Overview
In this exercise, you will use a Kubeflow pipeline to orchestrate the complete machine learning workflow for the Titanic dataset, from data preparation to model training, registration, and prediction. This Kubeflow pipeline automates the entire lifecycle of a machine learning model for the Titanic dataset, from data preparation and preprocessing to training, model registration, and prediction.
Note
You will use TensorFlow to train the model and use TensorBoard to visualize the model and its metrics.
Each step in the process is modularized into individual components, which can be reused and extended. The pipeline also integrates with MLflow for tracking and managing the trained models, providing a full-fledged MLOps workflow. Click below if you are interested in watching an end-to-end video of the experience.
The Challenge¶
The sinking of the Titanic is one of the most infamous shipwrecks in history. On April 15, 1912, during her maiden voyage, the widely considered “unsinkable” RMS Titanic sank after colliding with an iceberg. Unfortunately, there weren’t enough lifeboats for everyone onboard, resulting in the death of 1502 out of 2224 passengers and crew. While there was some element of luck involved in surviving, it seems some groups of people were more likely to survive than others.

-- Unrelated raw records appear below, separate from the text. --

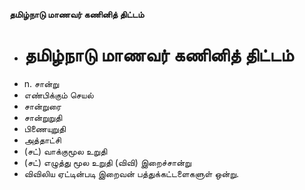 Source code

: **தமிழ்நாடு மாணவர் கணினித் திட்டம்**
- # தமிழ்நாடு மாணவர் கணினித் திட்டம்
- n. சான்று
- எண்பிக்கும் செயல்
- சான்றுரை
- சான்றுறுதி
- பிணையுறுதி
- அத்தாட்சி
- (சட்) வாக்குமூல உறுதி
- (சட்) எழுத்து மூல உறுதி (விவி) இறைச்சான்று
- விவிலிய ஏட்டின்படி இறைவன் பத்துக்கட்டளைகளுள் ஒன்று.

In this challenge, the user will build a predictive model that answers the following question:
What sorts of people were more likely to survive? You will use passenger data (i.e. name, age, gender, socio-economic class, etc) to make this prediction.
Step-by-Step Description¶
The flowchart below describes the steps in the pipeline at a high level .
Data Preparation¶
In the prepare_data
component, you will download the Titanic dataset (both train and eval datasets) from a public storage bucket and saves it locally at the specified data_path
.
Data Processing¶
In this step, you will reads the downloaded CSV files, performs preprocessing (such as one-hot encoding of categorical variables and normalization of numeric features), and split the data back into train and evaluation sets.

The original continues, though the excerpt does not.